An Irish Easter Legend.

An Irish Easter Legend.

Being in the north-west of Ireland last summer, on the borders of Sligo and Donegal, I chanced upon a famous Shanachie, or story-teller, an Irish-speaking peasant, who possessed an almost inexhaustible fund of traditional, historical, and legendary lore, and whose manner of relating his stories was so graphic that each scene seemed to pass before his own and his listeners' eyes. Amongst the legends he told was one which is now very rare, being, as far as I am aware, known only to Irish-speaking people, and even to few amongst these, though the sculptured tomb bearing the pictured representation of the story being found in Kilree churchyard, almost in the extreme farthest part of Ireland from Donegal, would seem to show that in olden times the legend was popular throughout Ireland.

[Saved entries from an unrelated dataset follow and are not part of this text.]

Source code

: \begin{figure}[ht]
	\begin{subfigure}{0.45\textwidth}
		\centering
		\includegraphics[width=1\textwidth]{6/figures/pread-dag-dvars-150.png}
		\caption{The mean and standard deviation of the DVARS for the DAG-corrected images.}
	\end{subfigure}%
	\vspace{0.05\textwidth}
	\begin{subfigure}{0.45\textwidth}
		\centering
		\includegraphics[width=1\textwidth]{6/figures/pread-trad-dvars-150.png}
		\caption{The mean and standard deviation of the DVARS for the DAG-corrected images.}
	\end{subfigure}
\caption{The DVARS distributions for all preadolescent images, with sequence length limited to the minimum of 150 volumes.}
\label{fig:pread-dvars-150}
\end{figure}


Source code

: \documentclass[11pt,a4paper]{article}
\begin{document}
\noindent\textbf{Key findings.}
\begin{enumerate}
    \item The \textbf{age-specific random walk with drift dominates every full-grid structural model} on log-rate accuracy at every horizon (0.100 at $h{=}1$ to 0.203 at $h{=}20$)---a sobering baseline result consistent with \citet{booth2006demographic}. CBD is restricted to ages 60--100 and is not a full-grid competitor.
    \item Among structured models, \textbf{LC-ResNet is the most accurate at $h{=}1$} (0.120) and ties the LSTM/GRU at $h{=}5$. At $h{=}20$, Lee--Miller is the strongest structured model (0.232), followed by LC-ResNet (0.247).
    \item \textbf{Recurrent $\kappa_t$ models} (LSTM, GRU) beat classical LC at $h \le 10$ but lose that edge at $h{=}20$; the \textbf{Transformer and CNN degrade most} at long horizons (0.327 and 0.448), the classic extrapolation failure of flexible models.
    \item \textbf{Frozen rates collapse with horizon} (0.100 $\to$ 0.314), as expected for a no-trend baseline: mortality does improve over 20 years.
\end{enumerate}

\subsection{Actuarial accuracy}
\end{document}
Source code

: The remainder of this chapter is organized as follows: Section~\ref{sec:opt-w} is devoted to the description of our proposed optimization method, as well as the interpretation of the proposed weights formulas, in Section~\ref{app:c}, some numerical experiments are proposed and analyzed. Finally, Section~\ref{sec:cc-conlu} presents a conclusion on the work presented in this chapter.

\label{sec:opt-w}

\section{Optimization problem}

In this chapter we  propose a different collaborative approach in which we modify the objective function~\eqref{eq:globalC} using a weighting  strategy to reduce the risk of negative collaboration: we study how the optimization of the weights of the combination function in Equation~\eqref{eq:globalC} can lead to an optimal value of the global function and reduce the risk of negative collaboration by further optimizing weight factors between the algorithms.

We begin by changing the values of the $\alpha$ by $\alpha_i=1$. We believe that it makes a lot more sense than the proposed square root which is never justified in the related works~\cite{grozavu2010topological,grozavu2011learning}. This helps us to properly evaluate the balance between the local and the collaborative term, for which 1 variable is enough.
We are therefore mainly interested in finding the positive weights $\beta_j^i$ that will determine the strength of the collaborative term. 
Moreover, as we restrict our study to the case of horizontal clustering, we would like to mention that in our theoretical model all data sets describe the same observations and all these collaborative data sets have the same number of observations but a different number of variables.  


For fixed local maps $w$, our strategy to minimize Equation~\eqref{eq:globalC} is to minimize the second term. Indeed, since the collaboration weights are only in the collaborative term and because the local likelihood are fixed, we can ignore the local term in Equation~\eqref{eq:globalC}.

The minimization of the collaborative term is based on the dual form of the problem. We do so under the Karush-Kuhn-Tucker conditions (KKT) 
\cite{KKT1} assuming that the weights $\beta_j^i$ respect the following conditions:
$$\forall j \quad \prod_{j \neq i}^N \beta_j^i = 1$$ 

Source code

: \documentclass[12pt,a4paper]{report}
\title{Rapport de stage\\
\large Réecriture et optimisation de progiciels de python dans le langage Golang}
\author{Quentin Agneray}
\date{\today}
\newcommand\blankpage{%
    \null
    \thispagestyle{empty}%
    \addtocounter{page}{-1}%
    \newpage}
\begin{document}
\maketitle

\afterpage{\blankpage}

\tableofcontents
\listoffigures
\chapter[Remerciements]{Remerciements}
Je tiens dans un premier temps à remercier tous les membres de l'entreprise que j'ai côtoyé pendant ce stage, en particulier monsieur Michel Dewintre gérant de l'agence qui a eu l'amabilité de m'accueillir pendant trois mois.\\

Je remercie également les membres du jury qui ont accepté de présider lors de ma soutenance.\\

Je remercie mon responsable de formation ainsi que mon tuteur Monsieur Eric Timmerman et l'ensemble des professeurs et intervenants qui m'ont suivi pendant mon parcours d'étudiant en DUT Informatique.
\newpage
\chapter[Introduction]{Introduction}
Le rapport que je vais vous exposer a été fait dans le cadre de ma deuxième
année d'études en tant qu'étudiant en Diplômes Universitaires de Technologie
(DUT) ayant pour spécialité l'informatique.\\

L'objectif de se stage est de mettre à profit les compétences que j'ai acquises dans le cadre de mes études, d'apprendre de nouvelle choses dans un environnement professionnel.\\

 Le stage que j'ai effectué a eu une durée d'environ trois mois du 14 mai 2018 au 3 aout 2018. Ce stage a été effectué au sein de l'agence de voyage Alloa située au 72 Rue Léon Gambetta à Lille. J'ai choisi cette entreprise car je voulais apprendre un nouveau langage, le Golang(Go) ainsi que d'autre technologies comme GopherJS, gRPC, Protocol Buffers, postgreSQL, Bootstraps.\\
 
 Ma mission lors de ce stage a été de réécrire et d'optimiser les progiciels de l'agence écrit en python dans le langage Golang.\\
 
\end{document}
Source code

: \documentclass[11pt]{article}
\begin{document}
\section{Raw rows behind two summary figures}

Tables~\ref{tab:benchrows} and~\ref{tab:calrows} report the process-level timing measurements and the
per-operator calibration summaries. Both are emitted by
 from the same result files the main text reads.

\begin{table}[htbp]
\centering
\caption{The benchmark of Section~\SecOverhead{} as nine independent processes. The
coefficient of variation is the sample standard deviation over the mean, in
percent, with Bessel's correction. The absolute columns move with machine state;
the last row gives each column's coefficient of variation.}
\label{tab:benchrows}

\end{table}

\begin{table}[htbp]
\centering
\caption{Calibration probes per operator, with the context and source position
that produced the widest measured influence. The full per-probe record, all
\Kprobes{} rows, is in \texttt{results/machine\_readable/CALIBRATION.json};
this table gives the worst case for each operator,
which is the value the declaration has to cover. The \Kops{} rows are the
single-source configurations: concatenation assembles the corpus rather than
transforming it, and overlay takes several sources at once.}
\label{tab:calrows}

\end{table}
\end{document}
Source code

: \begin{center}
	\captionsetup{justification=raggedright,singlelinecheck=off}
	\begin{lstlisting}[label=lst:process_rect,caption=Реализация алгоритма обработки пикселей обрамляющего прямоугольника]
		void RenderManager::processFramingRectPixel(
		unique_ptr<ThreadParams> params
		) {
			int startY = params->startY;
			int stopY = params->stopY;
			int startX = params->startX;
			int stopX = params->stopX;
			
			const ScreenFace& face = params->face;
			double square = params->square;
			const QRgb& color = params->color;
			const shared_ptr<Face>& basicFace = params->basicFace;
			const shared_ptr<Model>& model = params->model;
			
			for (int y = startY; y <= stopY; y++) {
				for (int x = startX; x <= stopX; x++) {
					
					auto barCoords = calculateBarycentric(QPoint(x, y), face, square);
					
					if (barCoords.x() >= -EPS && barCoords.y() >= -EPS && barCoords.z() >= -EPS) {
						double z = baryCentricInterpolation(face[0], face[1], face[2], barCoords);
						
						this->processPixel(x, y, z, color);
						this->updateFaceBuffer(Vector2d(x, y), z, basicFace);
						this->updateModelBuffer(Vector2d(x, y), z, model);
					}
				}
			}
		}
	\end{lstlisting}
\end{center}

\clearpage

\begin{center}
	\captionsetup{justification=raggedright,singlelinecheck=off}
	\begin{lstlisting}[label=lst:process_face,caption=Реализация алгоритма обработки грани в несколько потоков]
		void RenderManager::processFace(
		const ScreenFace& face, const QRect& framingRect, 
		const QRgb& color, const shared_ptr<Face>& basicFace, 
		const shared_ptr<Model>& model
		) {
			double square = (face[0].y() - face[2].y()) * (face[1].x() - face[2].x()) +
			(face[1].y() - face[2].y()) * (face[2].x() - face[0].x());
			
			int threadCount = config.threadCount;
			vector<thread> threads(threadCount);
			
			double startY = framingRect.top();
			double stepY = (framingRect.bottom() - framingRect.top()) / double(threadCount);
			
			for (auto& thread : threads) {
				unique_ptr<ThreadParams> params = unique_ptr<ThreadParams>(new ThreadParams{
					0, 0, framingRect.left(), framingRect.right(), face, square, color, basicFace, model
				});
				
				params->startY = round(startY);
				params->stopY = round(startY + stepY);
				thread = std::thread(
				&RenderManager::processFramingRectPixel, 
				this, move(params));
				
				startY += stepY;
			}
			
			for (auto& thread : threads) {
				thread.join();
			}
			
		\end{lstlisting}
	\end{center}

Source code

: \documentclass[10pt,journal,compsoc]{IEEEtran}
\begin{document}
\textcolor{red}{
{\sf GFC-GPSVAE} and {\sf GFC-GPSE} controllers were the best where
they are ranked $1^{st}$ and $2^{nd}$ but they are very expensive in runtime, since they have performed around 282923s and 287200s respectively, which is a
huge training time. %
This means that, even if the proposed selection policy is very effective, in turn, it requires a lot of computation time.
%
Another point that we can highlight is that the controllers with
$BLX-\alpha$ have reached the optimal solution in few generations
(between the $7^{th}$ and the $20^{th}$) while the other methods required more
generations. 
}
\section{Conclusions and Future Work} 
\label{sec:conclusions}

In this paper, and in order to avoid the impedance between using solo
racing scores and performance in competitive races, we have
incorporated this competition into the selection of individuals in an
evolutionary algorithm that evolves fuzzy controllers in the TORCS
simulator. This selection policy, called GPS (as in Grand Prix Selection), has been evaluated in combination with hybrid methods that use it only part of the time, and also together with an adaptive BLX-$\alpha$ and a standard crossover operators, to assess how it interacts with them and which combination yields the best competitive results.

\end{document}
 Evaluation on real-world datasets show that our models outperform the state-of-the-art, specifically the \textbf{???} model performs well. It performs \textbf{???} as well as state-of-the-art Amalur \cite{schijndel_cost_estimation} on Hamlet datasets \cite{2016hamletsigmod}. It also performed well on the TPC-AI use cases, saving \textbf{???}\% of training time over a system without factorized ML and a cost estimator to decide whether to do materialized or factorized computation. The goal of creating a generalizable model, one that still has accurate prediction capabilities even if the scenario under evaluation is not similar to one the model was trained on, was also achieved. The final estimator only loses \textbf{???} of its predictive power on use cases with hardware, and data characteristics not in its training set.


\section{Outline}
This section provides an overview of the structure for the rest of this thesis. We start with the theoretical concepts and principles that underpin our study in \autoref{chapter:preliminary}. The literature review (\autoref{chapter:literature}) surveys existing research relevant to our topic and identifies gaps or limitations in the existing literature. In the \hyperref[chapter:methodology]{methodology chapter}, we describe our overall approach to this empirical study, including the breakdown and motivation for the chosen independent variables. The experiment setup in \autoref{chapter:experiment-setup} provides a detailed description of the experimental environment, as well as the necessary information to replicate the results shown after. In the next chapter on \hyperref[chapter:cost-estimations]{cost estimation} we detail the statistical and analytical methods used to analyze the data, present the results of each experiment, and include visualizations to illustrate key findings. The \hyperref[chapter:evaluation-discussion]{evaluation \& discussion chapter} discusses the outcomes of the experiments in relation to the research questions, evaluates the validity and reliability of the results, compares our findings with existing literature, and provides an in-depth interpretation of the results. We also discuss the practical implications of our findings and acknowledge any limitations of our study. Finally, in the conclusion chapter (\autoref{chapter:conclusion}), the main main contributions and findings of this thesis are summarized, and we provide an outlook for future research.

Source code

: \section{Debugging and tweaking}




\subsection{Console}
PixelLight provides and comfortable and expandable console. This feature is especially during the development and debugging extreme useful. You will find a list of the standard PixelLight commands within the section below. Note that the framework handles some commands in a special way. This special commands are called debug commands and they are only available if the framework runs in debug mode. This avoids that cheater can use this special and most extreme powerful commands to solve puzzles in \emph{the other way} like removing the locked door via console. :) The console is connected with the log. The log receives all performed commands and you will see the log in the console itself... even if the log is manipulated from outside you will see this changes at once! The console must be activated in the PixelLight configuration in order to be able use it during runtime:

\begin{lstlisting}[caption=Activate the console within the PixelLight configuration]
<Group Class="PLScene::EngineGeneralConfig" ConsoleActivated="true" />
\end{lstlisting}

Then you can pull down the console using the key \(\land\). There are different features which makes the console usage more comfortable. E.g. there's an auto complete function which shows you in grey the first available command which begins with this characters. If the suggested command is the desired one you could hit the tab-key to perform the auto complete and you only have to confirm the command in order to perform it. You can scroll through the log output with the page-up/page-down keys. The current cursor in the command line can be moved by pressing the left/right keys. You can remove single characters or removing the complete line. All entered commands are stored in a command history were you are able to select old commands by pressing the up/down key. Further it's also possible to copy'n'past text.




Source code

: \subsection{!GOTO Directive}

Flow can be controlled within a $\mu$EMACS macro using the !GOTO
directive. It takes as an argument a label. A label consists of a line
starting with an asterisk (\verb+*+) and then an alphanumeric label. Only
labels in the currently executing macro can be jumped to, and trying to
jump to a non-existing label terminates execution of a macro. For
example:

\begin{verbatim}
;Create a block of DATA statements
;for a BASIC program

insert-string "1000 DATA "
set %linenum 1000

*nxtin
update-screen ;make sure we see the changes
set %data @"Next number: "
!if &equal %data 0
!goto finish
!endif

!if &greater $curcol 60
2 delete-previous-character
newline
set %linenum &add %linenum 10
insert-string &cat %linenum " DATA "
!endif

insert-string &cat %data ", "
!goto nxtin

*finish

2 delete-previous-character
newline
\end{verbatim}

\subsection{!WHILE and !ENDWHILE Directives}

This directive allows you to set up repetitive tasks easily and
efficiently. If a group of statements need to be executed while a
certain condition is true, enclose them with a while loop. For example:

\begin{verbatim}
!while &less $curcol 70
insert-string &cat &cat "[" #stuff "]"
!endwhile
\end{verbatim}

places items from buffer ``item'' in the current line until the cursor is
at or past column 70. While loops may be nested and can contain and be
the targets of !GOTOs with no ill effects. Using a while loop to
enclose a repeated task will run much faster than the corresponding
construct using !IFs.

The old story represented by “a cock in a pot, crowing," was told me by the Shanachie as follows :

" It was at the time when our Saviour was in the grave, and that the soldiers who were set to watch the tomb were sitting round a fire they had lighted. They had killed a cock and put it in a pot on the fire to boil for their supper; and, as they sat around, they spoke together of the story that was told how He that was in the tomb they were guarding had prophesied that before three days were passed He would rise again from the dead. And one of the men said, in mockery: He will rise as sure as the cock that is in that boiling pot will crow again."

No sooner were the words spoken than the lid of the pot burst open, the cock flew on to the edge, flapped his wings, sprinkling the soldiers with the boiling water, then crowed three times, and what he said each time was:

' Moc an o-o-o-ye, slaun !
Moc an o-o-o-ye, slaun !'

That is,' Son of the Virgin, Hail!' [Mac an Oige, slan] and ever since that hour this is what the cock crows: this is what we hear him say, and if you listen you, too, can hear the very words :

' Moc an o-o-o-ye, slaun !' '

I spell the sound of the Irish phonetically to try and imitate the peculiar softening of the words as an Irish speaker softens them, the prolonging out of the o-o-o sounding almost precisely like the bird's crow heard from a distance. At least so it has always sounded in my ears since I heard this beautiful legend. M. B.

Journal of the Royal Society of Antiquaries of Ireland, Volume 27 (1897), 193-194.